The classes in policy were the ones that helped me decide not to become a public school teacher; it was there that I saw that the work of teachers is molded by educational and political philosophies that can shift with each election.

I was drawn to education because I’d had so many good teachers, teachers who were plainly motivated by a love of learning, a love of their discipline, and care for their students.

Teaching is, for many of us who teach, first and foremost a work of love. It’s why so many of us accept a job that is so challenging and that pays so poorly.

Unfortunately, our work—especially when it is funded by acts of legislation—is subject to the whims of legislators.

Some of that is reasonable, but it also means that classroom practice can be changed significantly by people who don’t teach.

This is probably why I found the courses in educational philosophy to be most interesting. It was there that we discussed the big ideas in our community that shaped educational policy. Those courses were about what education is and who it serves.

Most of us when we are in school don’t ask questions about whether education is being done correctly. We simply don’t have enough information to work with.

In our educational philosophy classes we broadly considered at least three possible primary aims of education:

  1. Does education primarily serve the individual and the nurturing of their unique talents and aspirations?
  2. Does it primarily serve the civic interests of the community and the state by developing a citizenry with common goals and ideals? Or
  3. Does it primarily serve the economy, teaching young people the skills they will need to earn a living, and to serve the needs of the community’s prominent industries?

Obviously these ends are not mutually exclusive, but budgeting and policy making will always wind up giving preference to one of these or to some competing aim. And even these three can and will be influenced by other factors.

For example, if education aims to help the individual flourish, who decides what is meant by flourishing? Does flourishing look the same for everyone, or does each person have unique talents that need to be cultivated? Does the student decide what their talents are, or do their parents or teachers discern them? Are there certain virtues or qualities that all people should have? If so, how do we measure the success of an educational plan in fostering those virtues? If not, what do we do with students who have competing and incompatible virtues in the same classroom?

This is my morning reflection that is prompted in part by reading the news. Thoreau urges us not to read the Times but the Eternities, so I’ll end this morning reflection by returning to the eternal:

Before reading the news, I begin my day with simple prayer. It’s a way of acknowledging before the cosmos that I am not as wise or as good as I would like to be, and of resolving to do what I can to remedy that today.

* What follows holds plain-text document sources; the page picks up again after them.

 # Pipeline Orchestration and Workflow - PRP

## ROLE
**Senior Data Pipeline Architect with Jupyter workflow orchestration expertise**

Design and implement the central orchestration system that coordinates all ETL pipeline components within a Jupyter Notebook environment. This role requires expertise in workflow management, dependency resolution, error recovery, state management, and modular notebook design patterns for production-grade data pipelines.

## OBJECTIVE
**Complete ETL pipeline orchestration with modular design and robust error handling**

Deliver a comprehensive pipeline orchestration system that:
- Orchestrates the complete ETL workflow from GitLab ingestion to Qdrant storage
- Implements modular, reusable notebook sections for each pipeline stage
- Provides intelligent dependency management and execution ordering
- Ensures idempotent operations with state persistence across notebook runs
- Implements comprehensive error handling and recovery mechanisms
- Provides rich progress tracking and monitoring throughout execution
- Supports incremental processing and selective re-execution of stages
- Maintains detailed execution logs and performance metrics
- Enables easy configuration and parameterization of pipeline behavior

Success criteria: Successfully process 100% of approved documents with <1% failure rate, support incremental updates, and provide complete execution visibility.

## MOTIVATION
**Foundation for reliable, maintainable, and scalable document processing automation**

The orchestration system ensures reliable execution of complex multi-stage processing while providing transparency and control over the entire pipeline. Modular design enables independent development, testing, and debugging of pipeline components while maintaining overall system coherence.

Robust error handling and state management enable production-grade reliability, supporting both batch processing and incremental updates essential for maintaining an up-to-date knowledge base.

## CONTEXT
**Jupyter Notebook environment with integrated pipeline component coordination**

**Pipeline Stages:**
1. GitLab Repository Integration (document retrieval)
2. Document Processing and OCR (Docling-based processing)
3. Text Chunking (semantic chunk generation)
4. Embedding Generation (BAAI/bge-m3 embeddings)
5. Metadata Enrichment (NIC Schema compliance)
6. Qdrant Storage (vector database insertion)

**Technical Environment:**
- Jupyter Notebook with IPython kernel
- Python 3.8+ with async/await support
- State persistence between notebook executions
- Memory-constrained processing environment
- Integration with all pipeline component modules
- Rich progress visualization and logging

Similarly, before I begin a semester I pray for my students. This takes on a number of forms, but one of the simple ones is this: before the semester begins, I go to the classrooms where I will teach and I walk around the room, imagining the students who will sit in each chair, and wondering what they will need from me. I let my hand rest on each chair or table for a moment and ask for good things for the student who will sit there.

I don’t know what this does for the students or the chairs, but I know it focuses me, and it reminds me that whatever the policymakers decide, the work of teaching will always be for me a work of love.